## RECORD EXTRACTS
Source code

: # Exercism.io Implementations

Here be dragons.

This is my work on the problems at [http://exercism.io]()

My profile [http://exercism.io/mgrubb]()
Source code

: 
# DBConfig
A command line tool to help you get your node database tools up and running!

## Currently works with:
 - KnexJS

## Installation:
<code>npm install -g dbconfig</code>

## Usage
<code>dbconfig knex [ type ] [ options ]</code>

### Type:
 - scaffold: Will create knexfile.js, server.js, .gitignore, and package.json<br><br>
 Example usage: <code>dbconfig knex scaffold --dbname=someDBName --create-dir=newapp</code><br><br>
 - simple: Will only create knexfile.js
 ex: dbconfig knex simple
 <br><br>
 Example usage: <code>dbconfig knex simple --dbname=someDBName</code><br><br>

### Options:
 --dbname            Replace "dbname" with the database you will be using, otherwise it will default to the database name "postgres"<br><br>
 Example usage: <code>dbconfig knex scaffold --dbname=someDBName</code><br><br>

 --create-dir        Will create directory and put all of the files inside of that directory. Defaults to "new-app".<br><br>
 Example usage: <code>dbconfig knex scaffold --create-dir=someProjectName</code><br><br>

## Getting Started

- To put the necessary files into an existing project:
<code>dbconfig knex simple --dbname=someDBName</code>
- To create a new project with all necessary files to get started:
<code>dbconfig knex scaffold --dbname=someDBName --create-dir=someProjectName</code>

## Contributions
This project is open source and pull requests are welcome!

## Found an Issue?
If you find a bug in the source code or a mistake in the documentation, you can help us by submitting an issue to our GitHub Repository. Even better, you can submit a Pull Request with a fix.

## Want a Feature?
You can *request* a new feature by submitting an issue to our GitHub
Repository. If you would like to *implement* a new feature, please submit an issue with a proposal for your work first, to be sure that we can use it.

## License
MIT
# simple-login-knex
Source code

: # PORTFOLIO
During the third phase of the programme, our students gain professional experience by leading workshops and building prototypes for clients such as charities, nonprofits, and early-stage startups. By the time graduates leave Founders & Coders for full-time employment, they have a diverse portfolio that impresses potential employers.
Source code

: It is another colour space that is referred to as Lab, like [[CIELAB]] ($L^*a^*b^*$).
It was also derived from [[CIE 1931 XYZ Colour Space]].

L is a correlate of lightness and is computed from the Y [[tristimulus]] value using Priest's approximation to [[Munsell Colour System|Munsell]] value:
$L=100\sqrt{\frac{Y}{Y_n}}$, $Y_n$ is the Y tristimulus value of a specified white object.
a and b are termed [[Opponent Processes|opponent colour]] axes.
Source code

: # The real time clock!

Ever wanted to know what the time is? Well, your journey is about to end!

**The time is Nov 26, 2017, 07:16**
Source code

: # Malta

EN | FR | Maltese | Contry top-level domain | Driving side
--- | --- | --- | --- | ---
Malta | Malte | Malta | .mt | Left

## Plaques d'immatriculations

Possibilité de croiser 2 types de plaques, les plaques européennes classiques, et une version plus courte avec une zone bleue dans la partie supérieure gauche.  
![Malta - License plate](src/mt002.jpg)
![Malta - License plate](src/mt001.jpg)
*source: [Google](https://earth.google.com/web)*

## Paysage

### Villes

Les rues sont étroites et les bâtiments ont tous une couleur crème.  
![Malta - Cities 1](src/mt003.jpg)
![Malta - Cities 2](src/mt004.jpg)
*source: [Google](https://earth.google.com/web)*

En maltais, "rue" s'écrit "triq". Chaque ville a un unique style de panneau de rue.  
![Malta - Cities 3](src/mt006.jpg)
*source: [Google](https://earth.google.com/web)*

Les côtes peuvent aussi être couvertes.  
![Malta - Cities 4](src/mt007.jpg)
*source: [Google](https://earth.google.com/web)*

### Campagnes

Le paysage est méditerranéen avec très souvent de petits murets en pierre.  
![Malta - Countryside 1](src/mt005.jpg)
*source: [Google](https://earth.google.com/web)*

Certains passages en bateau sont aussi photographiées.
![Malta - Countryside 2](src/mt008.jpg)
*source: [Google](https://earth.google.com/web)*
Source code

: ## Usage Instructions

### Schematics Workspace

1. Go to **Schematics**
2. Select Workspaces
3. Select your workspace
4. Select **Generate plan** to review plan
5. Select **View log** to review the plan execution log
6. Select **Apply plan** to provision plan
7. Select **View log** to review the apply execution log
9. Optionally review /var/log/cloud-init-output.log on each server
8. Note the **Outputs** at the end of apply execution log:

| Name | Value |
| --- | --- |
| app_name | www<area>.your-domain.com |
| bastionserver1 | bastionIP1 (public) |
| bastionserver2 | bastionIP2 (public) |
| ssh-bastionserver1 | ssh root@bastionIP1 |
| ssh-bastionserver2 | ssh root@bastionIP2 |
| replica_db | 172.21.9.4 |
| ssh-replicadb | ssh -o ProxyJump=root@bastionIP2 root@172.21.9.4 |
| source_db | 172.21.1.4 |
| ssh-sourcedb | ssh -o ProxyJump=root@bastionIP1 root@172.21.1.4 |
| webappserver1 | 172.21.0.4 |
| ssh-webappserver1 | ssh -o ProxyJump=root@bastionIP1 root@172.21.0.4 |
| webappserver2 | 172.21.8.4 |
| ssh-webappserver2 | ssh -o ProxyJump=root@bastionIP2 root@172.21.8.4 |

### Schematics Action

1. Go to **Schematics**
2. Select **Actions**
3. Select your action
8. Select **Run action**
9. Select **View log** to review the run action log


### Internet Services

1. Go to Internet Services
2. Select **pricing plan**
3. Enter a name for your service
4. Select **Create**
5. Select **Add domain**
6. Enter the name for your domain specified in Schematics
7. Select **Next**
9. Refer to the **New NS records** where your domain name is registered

## PROBLEM TO WORK ON
An exact copy of all the entries is what's needed; write it out.

## ANSWER SECTION
Source code

: # Exercism.io Implementations

Here be dragons.

This is my work on the problems at [http://exercism.io]()

My profile [http://exercism.io/mgrubb]()
Source code

: 
# DBConfig
A command line tool to help you get your node database tools up and running!

## Currently works with:
 - KnexJS

## Installation:
<code>npm install -g dbconfig</code>

## Usage
<code>dbconfig knex [ type ] [ options ]</code>

### Type:
 - scaffold: Will create knexfile.js, server.js, .gitignore, and package.json<br><br>
 Example usage: <code>dbconfig knex scaffold --dbname=someDBName --create-dir=newapp</code><br><br>
 - simple: Will only create knexfile.js
 ex: dbconfig knex simple
 <br><br>
 Example usage: <code>dbconfig knex simple --dbname=someDBName</code><br><br>

### Options:
 --dbname            Replace "dbname" with the database you will be using, otherwise it will default to the database name "postgres"<br><br>
 Example usage: <code>dbconfig knex scaffold --dbname=someDBName</code><br><br>

 --create-dir        Will create directory and put all of the files inside of that directory. Defaults to "new-app".<br><br>
 Example usage: <code>dbconfig knex scaffold --create-dir=someProjectName</code><br><br>

## Getting Started

- To put the necessary files into an existing project:
<code>dbconfig knex simple --dbname=someDBName</code>
- To create a new project with all necessary files to get started:
<code>dbconfig knex scaffold --dbname=someDBName --create-dir=someProjectName</code>

## Contributions
This project is open source and pull requests are welcome!

## Found an Issue?
If you find a bug in the source code or a mistake in the documentation, you can help us by submitting an issue to our GitHub Repository. Even better, you can submit a Pull Request with a fix.

## Want a Feature?
You can *request* a new feature by submitting an issue to our GitHub
Repository. If you would like to *implement* a new feature, please submit an issue with a proposal for your work first, to be sure that we can use it.

## License
MIT
# simple-login-knex
Source code

: # PORTFOLIO
During the third phase of the programme, our students gain professional experience by leading workshops and building prototypes for clients such as charities, nonprofits, and early-stage startups. By the time graduates leave Founders & Coders for full-time employment, they have a diverse portfolio that impresses potential employers.
Source code

: It is another colour space that is referred to as Lab, like [[CIELAB]] ($L^*a^*b^*$).
It was also derived from [[CIE 1931 XYZ Colour Space]].

L is a correlate of lightness and is computed from the Y [[tristimulus]] value using Priest's approximation to [[Munsell Colour System|Munsell]] value:
$L=100\sqrt{\frac{Y}{Y_n}}$, $Y_n$ is the Y tristimulus value of a specified white object.
a and b are termed [[Opponent Processes|opponent colour]] axes.
Source code

: # The real time clock!

Ever wanted to know what the time is? Well, your journey is about to end!

**The time is Nov 26, 2017, 07:16**
Source code

: # Malta

EN | FR | Maltese | Contry top-level domain | Driving side
--- | --- | --- | --- | ---
Malta | Malte | Malta | .mt | Left

## Plaques d'immatriculations

Possibilité de croiser 2 types de plaques, les plaques européennes classiques, et une version plus courte avec une zone bleue dans la partie supérieure gauche.  
![Malta - License plate](src/mt002.jpg)
![Malta - License plate](src/mt001.jpg)
*source: [Google](https://earth.google.com/web)*

## Paysage

### Villes

Les rues sont étroites et les bâtiments ont tous une couleur crème.  
![Malta - Cities 1](src/mt003.jpg)
![Malta - Cities 2](src/mt004.jpg)
*source: [Google](https://earth.google.com/web)*

En maltais, "rue" s'écrit "triq". Chaque ville a un unique style de panneau de rue.  
![Malta - Cities 3](src/mt006.jpg)
*source: [Google](https://earth.google.com/web)*

Les côtes peuvent aussi être couvertes.  
![Malta - Cities 4](src/mt007.jpg)
*source: [Google](https://earth.google.com/web)*

### Campagnes

Le paysage est méditerranéen avec très souvent de petits murets en pierre.  
![Malta - Countryside 1](src/mt005.jpg)
*source: [Google](https://earth.google.com/web)*

Certains passages en bateau sont aussi photographiées.
![Malta - Countryside 2](src/mt008.jpg)
*source: [Google](https://earth.google.com/web)*
Source code

: ## Usage Instructions

### Schematics Workspace

1. Go to **Schematics**
2. Select Workspaces
3. Select your workspace
4. Select **Generate plan** to review plan
5. Select **View log** to review the plan execution log
6. Select **Apply plan** to provision plan
7. Select **View log** to review the apply execution log
9. Optionally review /var/log/cloud-init-output.log on each server
8. Note the **Outputs** at the end of apply execution log:

| Name | Value |
| --- | --- |
| app_name | www<area>.your-domain.com |
| bastionserver1 | bastionIP1 (public) |
| bastionserver2 | bastionIP2 (public) |
| ssh-bastionserver1 | ssh root@bastionIP1 |
| ssh-bastionserver2 | ssh root@bastionIP2 |
| replica_db | 172.21.9.4 |
| ssh-replicadb | ssh -o ProxyJump=root@bastionIP2 root@172.21.9.4 |
| source_db | 172.21.1.4 |
| ssh-sourcedb | ssh -o ProxyJump=root@bastionIP1 root@172.21.1.4 |
| webappserver1 | 172.21.0.4 |
| ssh-webappserver1 | ssh -o ProxyJump=root@bastionIP1 root@172.21.0.4 |
| webappserver2 | 172.21.8.4 |
| ssh-webappserver2 | ssh -o ProxyJump=root@bastionIP2 root@172.21.8.4 |

### Schematics Action

1. Go to **Schematics**
2. Select **Actions**
3. Select your action
8. Select **Run action**
9. Select **View log** to review the run action log


### Internet Services

1. Go to Internet Services
2. Select **pricing plan**
3. Enter a name for your service
4. Select **Create**
5. Select **Add domain**
6. Enter the name for your domain specified in Schematics
7. Select **Next**
9. Refer to the **New NS records** where your domain name is registered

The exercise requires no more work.